» What you have to do
If a line of the data below holds the string "this", copy it.

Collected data
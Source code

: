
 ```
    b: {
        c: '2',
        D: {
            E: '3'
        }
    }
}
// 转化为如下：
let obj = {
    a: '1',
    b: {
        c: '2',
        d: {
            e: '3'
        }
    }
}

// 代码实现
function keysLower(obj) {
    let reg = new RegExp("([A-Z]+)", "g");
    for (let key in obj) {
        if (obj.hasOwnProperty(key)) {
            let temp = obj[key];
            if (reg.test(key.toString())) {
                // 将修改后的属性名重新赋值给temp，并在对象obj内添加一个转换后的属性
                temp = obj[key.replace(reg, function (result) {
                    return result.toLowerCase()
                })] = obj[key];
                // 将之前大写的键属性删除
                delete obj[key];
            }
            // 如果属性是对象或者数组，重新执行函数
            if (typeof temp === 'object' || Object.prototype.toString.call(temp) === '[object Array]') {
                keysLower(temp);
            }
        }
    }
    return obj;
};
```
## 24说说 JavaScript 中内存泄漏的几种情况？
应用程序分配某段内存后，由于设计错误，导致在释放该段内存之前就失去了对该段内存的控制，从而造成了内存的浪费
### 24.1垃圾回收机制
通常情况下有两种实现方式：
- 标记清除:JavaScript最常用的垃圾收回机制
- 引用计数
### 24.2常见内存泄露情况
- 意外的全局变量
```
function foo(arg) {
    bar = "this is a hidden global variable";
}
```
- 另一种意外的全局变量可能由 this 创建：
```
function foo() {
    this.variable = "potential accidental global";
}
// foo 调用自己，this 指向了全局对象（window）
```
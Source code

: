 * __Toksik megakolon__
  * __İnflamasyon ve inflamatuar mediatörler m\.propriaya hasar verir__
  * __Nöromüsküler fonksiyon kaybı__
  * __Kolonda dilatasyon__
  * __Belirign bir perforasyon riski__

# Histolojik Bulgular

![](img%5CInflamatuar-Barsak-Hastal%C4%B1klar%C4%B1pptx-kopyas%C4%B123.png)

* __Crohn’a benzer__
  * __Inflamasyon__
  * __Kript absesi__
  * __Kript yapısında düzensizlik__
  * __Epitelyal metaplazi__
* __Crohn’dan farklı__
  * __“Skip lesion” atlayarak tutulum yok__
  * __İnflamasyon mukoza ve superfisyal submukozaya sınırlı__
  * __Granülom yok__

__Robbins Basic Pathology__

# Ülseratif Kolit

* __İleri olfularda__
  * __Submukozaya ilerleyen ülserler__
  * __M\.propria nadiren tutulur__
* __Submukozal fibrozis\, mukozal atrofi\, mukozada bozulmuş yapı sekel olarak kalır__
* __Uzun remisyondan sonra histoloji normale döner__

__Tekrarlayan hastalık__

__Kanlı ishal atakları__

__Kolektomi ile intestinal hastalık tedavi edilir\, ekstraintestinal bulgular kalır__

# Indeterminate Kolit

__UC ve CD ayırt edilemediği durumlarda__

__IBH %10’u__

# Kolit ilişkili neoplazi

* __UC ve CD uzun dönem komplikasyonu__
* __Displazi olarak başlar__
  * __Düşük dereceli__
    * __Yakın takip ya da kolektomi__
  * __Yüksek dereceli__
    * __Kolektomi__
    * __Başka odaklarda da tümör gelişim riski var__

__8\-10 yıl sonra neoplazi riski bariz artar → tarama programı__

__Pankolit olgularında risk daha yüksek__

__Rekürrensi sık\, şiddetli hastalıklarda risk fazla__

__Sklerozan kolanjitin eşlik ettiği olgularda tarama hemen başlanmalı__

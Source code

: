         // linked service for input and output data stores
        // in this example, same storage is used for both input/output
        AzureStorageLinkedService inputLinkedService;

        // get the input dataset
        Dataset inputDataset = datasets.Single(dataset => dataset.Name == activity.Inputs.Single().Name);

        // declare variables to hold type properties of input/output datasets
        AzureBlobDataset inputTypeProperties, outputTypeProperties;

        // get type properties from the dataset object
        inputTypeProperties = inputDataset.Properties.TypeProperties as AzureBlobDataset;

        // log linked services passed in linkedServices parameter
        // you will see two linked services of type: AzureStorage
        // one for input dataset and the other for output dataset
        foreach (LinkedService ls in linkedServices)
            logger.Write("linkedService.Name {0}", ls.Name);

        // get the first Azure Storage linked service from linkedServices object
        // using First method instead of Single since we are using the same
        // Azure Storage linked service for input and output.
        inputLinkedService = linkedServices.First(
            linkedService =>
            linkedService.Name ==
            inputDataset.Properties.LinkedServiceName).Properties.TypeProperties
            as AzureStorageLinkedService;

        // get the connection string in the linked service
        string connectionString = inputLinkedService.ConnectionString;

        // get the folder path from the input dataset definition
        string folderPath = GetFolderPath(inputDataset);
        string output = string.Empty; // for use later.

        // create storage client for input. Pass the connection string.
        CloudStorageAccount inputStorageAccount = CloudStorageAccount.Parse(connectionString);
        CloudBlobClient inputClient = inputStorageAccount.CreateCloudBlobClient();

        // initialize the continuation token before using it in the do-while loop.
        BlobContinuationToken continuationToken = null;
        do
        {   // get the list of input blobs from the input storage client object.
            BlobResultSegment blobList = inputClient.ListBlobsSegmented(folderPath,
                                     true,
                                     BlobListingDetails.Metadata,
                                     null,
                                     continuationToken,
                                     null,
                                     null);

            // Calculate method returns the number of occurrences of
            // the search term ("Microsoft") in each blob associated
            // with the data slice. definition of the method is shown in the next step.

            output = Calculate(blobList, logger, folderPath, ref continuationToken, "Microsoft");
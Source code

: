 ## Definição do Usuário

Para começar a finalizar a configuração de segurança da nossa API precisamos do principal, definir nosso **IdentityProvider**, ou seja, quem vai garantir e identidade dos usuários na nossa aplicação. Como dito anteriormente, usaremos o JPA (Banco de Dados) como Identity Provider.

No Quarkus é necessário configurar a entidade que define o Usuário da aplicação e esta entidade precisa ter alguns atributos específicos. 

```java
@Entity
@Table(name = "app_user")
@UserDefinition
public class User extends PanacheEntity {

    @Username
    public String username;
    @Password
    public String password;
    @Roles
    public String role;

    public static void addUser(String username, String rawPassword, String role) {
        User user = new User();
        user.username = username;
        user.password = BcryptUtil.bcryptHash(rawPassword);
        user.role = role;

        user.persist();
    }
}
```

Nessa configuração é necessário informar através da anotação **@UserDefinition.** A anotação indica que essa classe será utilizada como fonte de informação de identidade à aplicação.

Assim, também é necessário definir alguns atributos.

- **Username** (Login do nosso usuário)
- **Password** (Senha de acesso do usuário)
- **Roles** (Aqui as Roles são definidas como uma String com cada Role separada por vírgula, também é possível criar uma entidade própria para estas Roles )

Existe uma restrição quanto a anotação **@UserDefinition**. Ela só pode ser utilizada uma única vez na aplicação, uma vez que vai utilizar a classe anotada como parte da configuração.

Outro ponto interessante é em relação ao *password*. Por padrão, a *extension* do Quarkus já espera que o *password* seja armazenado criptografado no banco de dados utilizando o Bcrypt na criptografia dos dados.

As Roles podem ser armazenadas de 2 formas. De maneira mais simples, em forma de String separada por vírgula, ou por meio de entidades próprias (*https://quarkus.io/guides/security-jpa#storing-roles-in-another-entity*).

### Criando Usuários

» Written response
    bar = "this is a hidden global variable";
- 另一种意外的全局变量可能由 this 创建：
    this.variable = "potential accidental global";
// foo 调用自己，this 指向了全局对象（window）
        // in this example, same storage is used for both input/output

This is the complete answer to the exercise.